- _Exercise_
Exactly as they stand, set down all of the records again.

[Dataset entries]
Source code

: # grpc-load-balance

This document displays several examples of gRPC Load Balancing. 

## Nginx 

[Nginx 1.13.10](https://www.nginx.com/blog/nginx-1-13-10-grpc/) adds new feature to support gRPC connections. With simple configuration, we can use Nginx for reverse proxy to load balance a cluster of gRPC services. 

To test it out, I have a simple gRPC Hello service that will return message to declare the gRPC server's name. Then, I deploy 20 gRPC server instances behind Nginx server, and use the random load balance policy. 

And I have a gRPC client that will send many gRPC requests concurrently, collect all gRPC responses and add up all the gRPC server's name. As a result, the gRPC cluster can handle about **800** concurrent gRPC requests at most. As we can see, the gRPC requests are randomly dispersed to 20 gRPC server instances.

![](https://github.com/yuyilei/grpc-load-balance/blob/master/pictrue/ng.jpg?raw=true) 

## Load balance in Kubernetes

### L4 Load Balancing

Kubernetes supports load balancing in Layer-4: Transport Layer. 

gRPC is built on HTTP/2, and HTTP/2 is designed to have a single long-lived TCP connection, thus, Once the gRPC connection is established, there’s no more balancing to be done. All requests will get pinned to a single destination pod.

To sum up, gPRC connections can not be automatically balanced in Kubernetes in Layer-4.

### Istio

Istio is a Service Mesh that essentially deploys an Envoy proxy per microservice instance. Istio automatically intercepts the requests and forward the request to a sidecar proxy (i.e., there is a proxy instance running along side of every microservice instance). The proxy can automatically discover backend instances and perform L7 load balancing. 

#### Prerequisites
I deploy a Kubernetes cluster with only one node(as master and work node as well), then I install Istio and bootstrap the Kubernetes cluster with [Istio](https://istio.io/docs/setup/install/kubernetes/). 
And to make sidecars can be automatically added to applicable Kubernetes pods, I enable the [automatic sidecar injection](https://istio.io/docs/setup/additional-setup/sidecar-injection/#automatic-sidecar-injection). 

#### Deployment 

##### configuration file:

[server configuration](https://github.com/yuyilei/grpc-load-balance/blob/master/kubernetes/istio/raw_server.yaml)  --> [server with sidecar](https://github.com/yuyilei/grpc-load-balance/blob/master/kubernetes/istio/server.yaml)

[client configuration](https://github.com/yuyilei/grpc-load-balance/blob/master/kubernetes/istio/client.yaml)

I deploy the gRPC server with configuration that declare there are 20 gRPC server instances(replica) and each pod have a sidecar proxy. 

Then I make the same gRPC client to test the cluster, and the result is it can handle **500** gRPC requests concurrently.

- _Exercise answer_
Source code

: # grpc-load-balance

This document displays several examples of gRPC Load Balancing. 

## Nginx 

[Nginx 1.13.10](https://www.nginx.com/blog/nginx-1-13-10-grpc/) adds new feature to support gRPC connections. With simple configuration, we can use Nginx for reverse proxy to load balance a cluster of gRPC services. 

To test it out, I have a simple gRPC Hello service that will return message to declare the gRPC server's name. Then, I deploy 20 gRPC server instances behind Nginx server, and use the random load balance policy. 

And I have a gRPC client that will send many gRPC requests concurrently, collect all gRPC responses and add up all the gRPC server's name. As a result, the gRPC cluster can handle about **800** concurrent gRPC requests at most. As we can see, the gRPC requests are randomly dispersed to 20 gRPC server instances.

![](https://github.com/yuyilei/grpc-load-balance/blob/master/pictrue/ng.jpg?raw=true) 

## Load balance in Kubernetes

### L4 Load Balancing

Kubernetes supports load balancing in Layer-4: Transport Layer. 

gRPC is built on HTTP/2, and HTTP/2 is designed to have a single long-lived TCP connection, thus, Once the gRPC connection is established, there’s no more balancing to be done. All requests will get pinned to a single destination pod.

To sum up, gPRC connections can not be automatically balanced in Kubernetes in Layer-4.

### Istio

Istio is a Service Mesh that essentially deploys an Envoy proxy per microservice instance. Istio automatically intercepts the requests and forward the request to a sidecar proxy (i.e., there is a proxy instance running along side of every microservice instance). The proxy can automatically discover backend instances and perform L7 load balancing. 

#### Prerequisites
I deploy a Kubernetes cluster with only one node(as master and work node as well), then I install Istio and bootstrap the Kubernetes cluster with [Istio](https://istio.io/docs/setup/install/kubernetes/). 
And to make sidecars can be automatically added to applicable Kubernetes pods, I enable the [automatic sidecar injection](https://istio.io/docs/setup/additional-setup/sidecar-injection/#automatic-sidecar-injection). 

#### Deployment 

##### configuration file:

[server configuration](https://github.com/yuyilei/grpc-load-balance/blob/master/kubernetes/istio/raw_server.yaml)  --> [server with sidecar](https://github.com/yuyilei/grpc-load-balance/blob/master/kubernetes/istio/server.yaml)

[client configuration](https://github.com/yuyilei/grpc-load-balance/blob/master/kubernetes/istio/client.yaml)

I deploy the gRPC server with configuration that declare there are 20 gRPC server instances(replica) and each pod have a sidecar proxy. 

Then I make the same gRPC client to test the cluster, and the result is it can handle **500** gRPC requests concurrently.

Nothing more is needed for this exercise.